“Yo soy re intuitiva, soy re hemisferio derecho”; “yo soy de analizar todo, soy re hemisferio izquierdo”: todos alguna vez escuchamos o dijimos esto. Pero ¿es tan así? (Spoiler: no). Y, ¿es cierto que solo usamos el 10% de nuestro cerebro? Para llegar a esta respuesta, tenemos que comprender cómo está formado el cerebro.
Hay diferentes maneras de dividirlo. Primero están las materias: la parte interior está compuesta por una materia blanca, y la exterior, por la famosa materia gris. La materia blanca son fibras nerviosas y deben su color a una sustancia llamada mielina. La materia gris son cuerpos celulares que no tienen mielina, de ahí que tengan otro color. Y la forma “retorcida” de la materia gris es resultado de la evolución humana: el cerebro se fue expandiendo y, para aprovechar el espacio limitado dentro del cráneo, empezó a tomar esa forma.

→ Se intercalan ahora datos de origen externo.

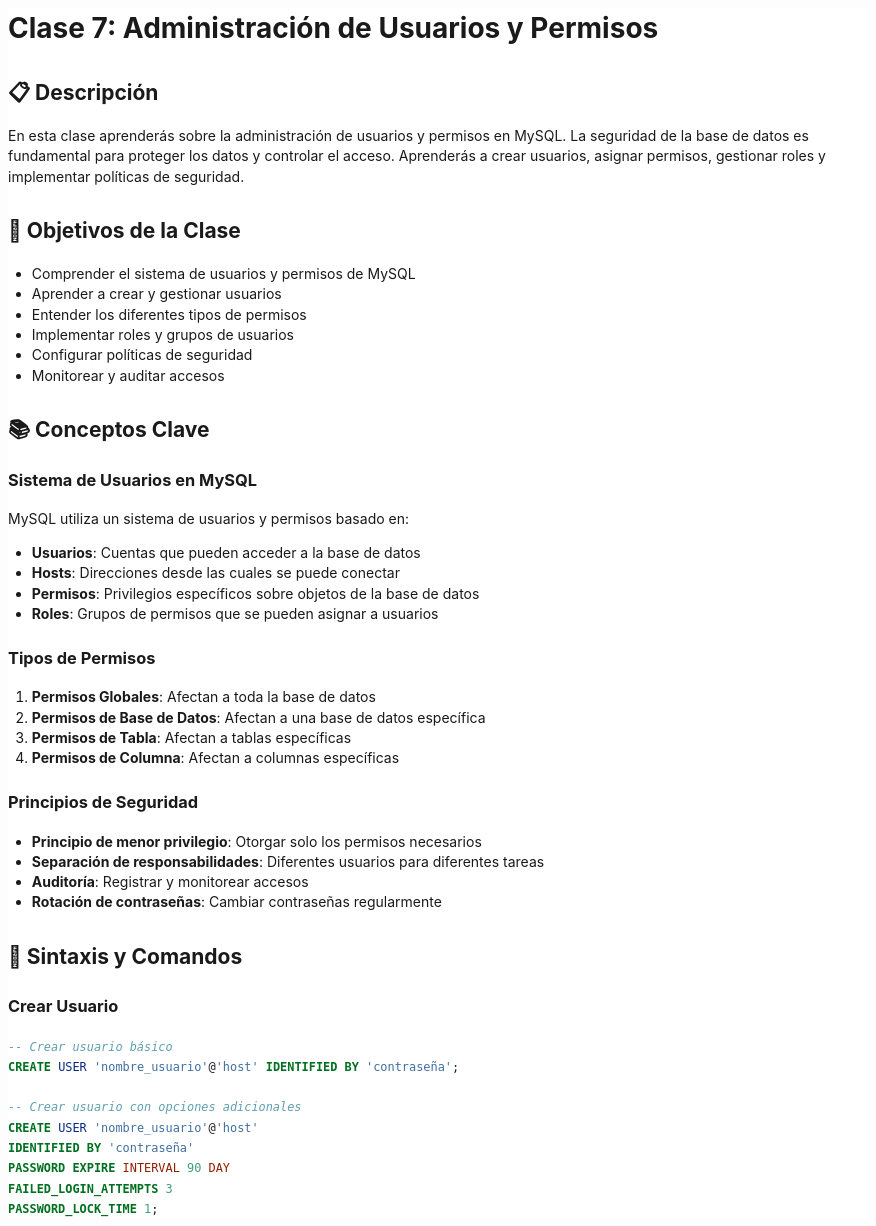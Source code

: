 # Clase 7: Administración de Usuarios y Permisos

## 📋 Descripción

En esta clase aprenderás sobre la administración de usuarios y permisos en MySQL. La seguridad de la base de datos es fundamental para proteger los datos y controlar el acceso. Aprenderás a crear usuarios, asignar permisos, gestionar roles y implementar políticas de seguridad.

## 🎯 Objetivos de la Clase

- Comprender el sistema de usuarios y permisos de MySQL
- Aprender a crear y gestionar usuarios
- Entender los diferentes tipos de permisos
- Implementar roles y grupos de usuarios
- Configurar políticas de seguridad
- Monitorear y auditar accesos

## 📚 Conceptos Clave

### Sistema de Usuarios en MySQL

MySQL utiliza un sistema de usuarios y permisos basado en:
- **Usuarios**: Cuentas que pueden acceder a la base de datos
- **Hosts**: Direcciones desde las cuales se puede conectar
- **Permisos**: Privilegios específicos sobre objetos de la base de datos
- **Roles**: Grupos de permisos que se pueden asignar a usuarios

### Tipos de Permisos

1. **Permisos Globales**: Afectan a toda la base de datos
2. **Permisos de Base de Datos**: Afectan a una base de datos específica
3. **Permisos de Tabla**: Afectan a tablas específicas
4. **Permisos de Columna**: Afectan a columnas específicas

### Principios de Seguridad

- **Principio de menor privilegio**: Otorgar solo los permisos necesarios
- **Separación de responsabilidades**: Diferentes usuarios para diferentes tareas
- **Auditoría**: Registrar y monitorear accesos
- **Rotación de contraseñas**: Cambiar contraseñas regularmente

## 🔧 Sintaxis y Comandos

### Crear Usuario

```sql
-- Crear usuario básico
CREATE USER 'nombre_usuario'@'host' IDENTIFIED BY 'contraseña';

-- Crear usuario con opciones adicionales
CREATE USER 'nombre_usuario'@'host' 
IDENTIFIED BY 'contraseña'
PASSWORD EXPIRE INTERVAL 90 DAY
FAILED_LOGIN_ATTEMPTS 3
PASSWORD_LOCK_TIME 1;
```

Después están los hemisferios. El cerebro está dividido en un hemisferio derecho, que maneja las capacidades como la intuición, la creatividad y los sueños; y el hemisferio izquierdo, que controla el pensamiento analítico, y la lógica. Pero no es que estas características radican de un lado y no del otro: el cerebro es una red interconectada y la intuición o la lógica son capacidades cognitivas muy complejas, que, por más que estén un poco más en un lado, necesitan de todo el cerebro. Los hemisferios también tienen que ver con los movimientos del cuerpo: el hemisferio derecho controla los movimientos del lado izquierdo del cuerpo y el hemisferio izquierdo los del lado derecho. Esto es porque las fibras nerviosas que unen el cerebro con el resto del cuerpo están entrecruzadas.

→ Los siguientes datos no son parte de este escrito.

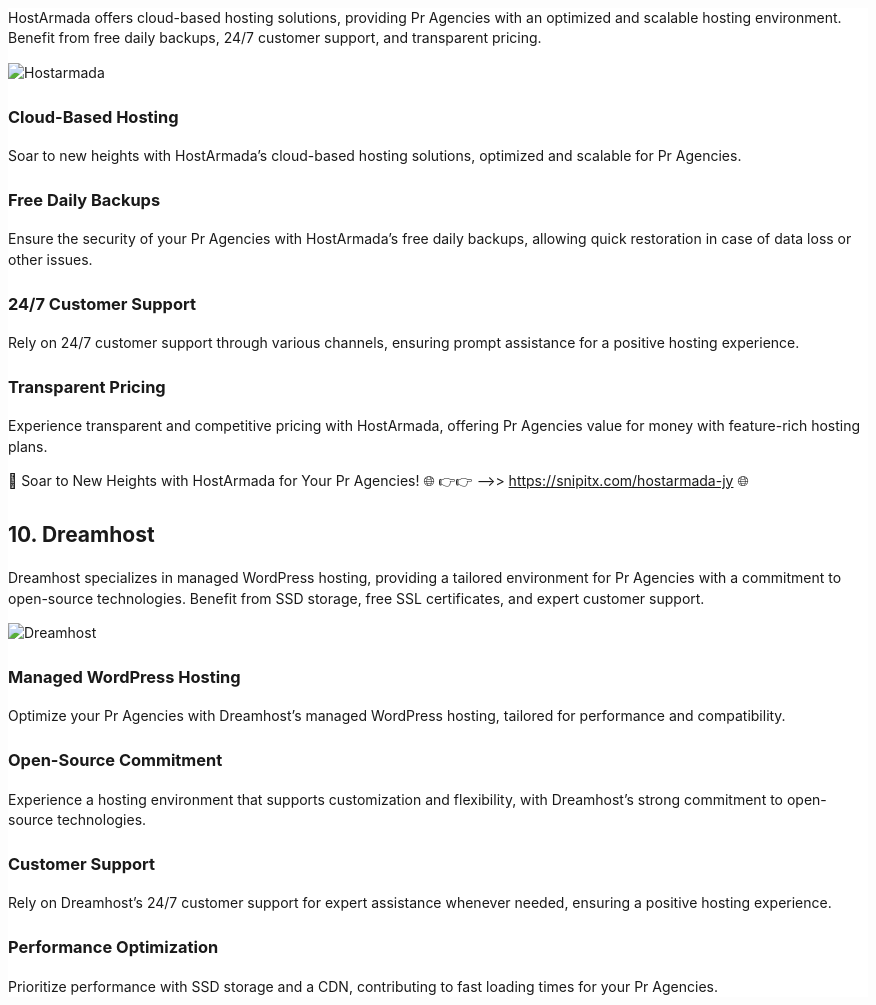 HostArmada offers cloud-based hosting solutions, providing Pr Agencies with an optimized and scalable hosting environment. Benefit from free daily backups, 24/7 customer support, and transparent pricing.

![Hostarmada](https://i.imgur.com/KFbdf3o.jpeg "Hostarmada Hosting")

### Cloud-Based Hosting
Soar to new heights with HostArmada’s cloud-based hosting solutions, optimized and scalable for Pr Agencies.

### Free Daily Backups
Ensure the security of your Pr Agencies with HostArmada’s free daily backups, allowing quick restoration in case of data loss or other issues.

### 24/7 Customer Support
Rely on 24/7 customer support through various channels, ensuring prompt assistance for a positive hosting experience.

### Transparent Pricing
Experience transparent and competitive pricing with HostArmada, offering Pr Agencies value for money with feature-rich hosting plans.

🚀 Soar to New Heights with HostArmada for Your Pr Agencies! 🌐
👉👉 -->> https://snipitx.com/hostarmada-jy 🌐

## 10. Dreamhost

Dreamhost specializes in managed WordPress hosting, providing a tailored environment for Pr Agencies with a commitment to open-source technologies. Benefit from SSD storage, free SSL certificates, and expert customer support.

![Dreamhost](https://i.imgur.com/rXIg8ip.jpeg "Dreamhost Hosting")

### Managed WordPress Hosting
Optimize your Pr Agencies with Dreamhost’s managed WordPress hosting, tailored for performance and compatibility.

### Open-Source Commitment
Experience a hosting environment that supports customization and flexibility, with Dreamhost’s strong commitment to open-source technologies.

### Customer Support
Rely on Dreamhost’s 24/7 customer support for expert assistance whenever needed, ensuring a positive hosting experience.

### Performance Optimization
Prioritize performance with SSD storage and a CDN, contributing to fast loading times for your Pr Agencies.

En el medio de los hemisferios está el tálamo, que es la parte que procesa información de los sentidos —menos del olfato— y la envía al resto del cerebro. Acá entra una división más: los lóbulos. Hay cuatro y cada uno es responsable de las funciones básicas del cuerpo humano. El lóbulo frontal maneja el lenguaje y el habla. También es donde se genera la capacidad de prestar atención y la memoria a corto plazo. El lóbulo parietal es donde está el sentido de la orientación espacial y donde se generan las sensaciones de temperatura y dolor. El lóbulo temporal maneja lo auditivo y hace que se reconozcan voces, sonidos y hasta rostros. También regula las emociones. El lóbulo occipital es el que procesa la información visual, lo que entra por los ojos se interpreta acá. Falta una parte más del cerebro: el hipotálamo que regula las funciones de supervivencia, como el sueño, el hambre y la sed.
Pero entonces, para volver a la pregunta inicial: ¿es cierto que solo usamos el 10% de nuestro cerebro? ¡No! Todas las partes del órgano están en actividad constante, haciendo cosas voluntarias y no voluntarias todo el tiempo. Por ejemplo, una persona mientras hablamos puede estar caminando y mientras escuchando música y, además, respira y bombea sangre desde el corazón. Mucho más que el 10%.